Work item | Give the number of lines in these entries that contain "raciales", and nothing more.

[Opening Source information section]

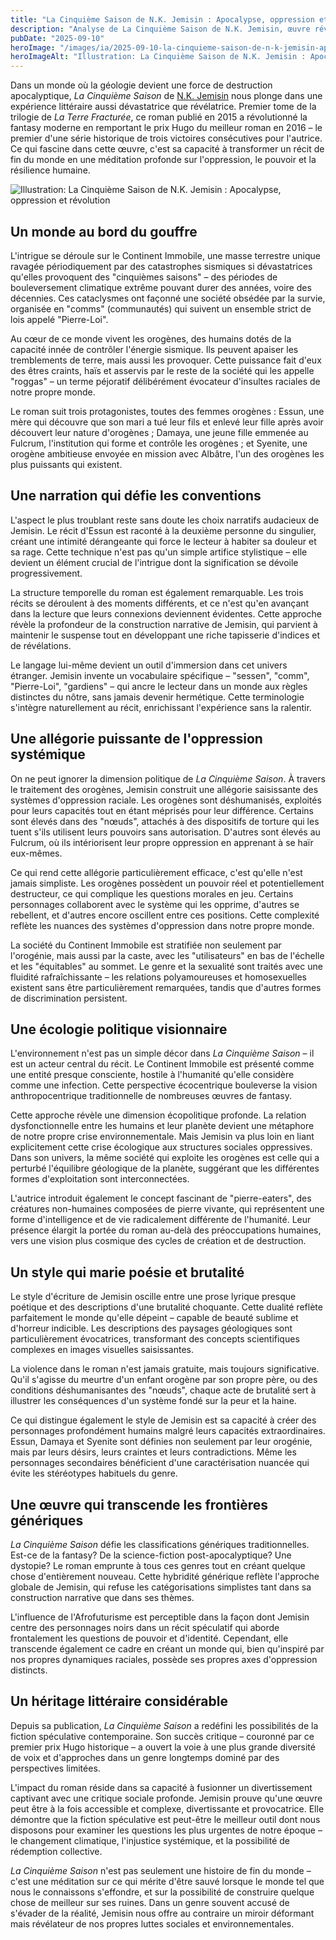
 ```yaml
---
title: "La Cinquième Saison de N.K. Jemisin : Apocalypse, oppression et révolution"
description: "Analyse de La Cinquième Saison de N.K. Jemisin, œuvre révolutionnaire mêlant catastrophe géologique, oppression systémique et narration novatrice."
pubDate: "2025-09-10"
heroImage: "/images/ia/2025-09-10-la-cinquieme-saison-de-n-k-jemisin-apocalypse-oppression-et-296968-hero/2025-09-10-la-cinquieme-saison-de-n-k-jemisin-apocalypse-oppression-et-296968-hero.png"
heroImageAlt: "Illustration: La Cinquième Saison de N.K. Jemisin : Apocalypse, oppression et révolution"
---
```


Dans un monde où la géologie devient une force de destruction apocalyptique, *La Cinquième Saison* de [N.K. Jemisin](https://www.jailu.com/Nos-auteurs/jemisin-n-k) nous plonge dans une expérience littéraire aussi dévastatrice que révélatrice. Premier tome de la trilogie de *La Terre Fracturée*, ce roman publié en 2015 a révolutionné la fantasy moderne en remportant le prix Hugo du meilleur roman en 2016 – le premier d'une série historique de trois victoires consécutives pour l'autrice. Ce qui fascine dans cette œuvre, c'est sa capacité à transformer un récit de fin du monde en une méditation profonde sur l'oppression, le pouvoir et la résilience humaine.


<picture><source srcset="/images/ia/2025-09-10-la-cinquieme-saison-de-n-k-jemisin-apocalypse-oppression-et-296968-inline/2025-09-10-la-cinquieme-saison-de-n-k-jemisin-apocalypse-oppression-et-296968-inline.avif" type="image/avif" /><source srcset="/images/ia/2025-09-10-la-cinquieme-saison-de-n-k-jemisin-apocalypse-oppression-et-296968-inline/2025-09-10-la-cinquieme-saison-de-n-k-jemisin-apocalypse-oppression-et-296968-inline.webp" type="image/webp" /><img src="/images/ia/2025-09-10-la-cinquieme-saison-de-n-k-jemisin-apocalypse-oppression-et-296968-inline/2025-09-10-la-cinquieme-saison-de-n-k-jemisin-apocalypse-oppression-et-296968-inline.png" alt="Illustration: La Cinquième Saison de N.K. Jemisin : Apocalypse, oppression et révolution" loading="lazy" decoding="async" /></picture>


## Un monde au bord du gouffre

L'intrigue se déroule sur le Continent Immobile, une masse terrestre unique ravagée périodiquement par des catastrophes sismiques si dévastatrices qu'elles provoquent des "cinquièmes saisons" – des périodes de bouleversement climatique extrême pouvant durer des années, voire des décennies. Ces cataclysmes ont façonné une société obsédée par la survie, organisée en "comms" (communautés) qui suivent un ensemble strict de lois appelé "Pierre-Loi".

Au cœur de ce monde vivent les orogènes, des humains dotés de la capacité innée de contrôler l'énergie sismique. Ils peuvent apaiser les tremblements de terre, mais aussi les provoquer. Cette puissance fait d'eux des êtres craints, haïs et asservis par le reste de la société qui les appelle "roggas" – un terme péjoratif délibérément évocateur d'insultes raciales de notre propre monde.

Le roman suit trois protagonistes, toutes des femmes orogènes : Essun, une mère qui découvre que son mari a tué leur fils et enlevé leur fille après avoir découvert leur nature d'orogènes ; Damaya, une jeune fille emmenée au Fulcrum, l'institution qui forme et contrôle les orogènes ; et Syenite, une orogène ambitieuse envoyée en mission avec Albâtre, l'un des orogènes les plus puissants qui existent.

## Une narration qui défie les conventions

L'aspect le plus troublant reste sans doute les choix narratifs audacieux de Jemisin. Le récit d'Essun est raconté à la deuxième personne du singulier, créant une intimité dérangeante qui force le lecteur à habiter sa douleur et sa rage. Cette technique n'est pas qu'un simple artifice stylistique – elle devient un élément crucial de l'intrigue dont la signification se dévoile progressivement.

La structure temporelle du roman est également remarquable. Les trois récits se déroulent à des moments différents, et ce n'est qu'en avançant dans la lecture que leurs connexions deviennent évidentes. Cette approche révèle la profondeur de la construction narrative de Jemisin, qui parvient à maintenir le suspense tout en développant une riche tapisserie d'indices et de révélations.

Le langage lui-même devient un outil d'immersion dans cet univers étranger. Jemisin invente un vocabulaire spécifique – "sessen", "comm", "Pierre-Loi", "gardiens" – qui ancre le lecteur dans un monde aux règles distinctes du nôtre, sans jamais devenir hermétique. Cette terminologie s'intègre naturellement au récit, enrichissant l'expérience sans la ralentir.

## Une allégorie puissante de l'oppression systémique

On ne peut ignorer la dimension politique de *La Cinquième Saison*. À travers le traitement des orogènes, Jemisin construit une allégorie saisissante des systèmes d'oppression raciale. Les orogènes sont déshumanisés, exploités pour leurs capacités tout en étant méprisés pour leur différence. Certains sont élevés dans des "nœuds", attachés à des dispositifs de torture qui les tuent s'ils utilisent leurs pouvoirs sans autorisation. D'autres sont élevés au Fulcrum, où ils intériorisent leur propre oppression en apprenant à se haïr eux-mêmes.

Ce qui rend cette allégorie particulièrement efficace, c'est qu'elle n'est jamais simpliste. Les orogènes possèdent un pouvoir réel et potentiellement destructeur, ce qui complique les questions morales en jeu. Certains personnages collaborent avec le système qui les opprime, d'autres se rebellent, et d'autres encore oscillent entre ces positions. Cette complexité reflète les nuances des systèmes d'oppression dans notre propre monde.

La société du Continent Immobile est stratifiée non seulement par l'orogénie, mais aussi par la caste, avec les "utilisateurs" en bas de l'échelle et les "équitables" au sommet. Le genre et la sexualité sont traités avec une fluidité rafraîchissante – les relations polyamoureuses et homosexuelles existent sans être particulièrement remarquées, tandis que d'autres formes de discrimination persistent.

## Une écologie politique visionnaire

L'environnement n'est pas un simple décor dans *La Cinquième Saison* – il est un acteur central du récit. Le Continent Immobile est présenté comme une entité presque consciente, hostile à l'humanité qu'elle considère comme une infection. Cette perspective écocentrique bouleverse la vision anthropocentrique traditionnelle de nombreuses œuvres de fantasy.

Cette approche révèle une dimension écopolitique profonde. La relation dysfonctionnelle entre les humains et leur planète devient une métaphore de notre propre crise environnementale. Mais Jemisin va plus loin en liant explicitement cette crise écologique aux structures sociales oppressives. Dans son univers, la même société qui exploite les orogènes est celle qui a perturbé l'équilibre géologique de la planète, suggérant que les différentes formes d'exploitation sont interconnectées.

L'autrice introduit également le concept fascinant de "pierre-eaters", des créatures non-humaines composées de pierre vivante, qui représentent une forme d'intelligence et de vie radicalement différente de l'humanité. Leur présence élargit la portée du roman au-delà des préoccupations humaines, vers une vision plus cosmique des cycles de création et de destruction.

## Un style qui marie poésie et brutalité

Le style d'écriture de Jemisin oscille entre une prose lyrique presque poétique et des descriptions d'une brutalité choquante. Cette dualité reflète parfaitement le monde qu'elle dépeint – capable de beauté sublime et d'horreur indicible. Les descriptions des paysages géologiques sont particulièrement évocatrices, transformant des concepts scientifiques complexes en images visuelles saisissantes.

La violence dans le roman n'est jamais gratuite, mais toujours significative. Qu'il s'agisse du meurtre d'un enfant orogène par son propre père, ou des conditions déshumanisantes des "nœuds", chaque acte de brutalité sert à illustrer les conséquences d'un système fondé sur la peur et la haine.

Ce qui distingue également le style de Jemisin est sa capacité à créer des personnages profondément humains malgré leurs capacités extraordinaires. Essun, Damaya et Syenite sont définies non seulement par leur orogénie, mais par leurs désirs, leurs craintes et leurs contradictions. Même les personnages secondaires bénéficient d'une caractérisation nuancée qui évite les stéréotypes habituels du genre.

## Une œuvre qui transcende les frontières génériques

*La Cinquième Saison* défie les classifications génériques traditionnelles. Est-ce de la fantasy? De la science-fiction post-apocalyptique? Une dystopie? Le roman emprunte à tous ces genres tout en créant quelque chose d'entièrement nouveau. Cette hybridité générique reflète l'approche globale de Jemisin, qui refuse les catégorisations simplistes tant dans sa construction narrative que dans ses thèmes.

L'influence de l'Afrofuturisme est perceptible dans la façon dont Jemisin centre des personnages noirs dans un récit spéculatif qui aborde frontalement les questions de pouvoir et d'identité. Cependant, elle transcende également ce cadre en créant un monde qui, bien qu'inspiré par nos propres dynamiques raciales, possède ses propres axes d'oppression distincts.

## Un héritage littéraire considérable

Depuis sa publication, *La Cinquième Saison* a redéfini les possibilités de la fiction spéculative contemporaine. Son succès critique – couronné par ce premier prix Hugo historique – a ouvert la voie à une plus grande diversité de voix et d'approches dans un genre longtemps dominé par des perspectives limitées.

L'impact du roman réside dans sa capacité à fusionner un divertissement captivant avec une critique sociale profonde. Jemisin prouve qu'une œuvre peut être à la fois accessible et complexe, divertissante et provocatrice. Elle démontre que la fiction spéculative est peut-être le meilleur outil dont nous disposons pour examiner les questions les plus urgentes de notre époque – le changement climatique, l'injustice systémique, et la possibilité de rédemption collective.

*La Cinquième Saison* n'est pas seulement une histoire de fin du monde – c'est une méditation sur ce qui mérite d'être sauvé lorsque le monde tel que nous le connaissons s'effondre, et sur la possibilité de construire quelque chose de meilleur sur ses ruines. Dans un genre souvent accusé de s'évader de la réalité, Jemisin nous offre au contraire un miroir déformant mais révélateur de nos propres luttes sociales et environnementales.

[Closing Source information section]

Solution below | 2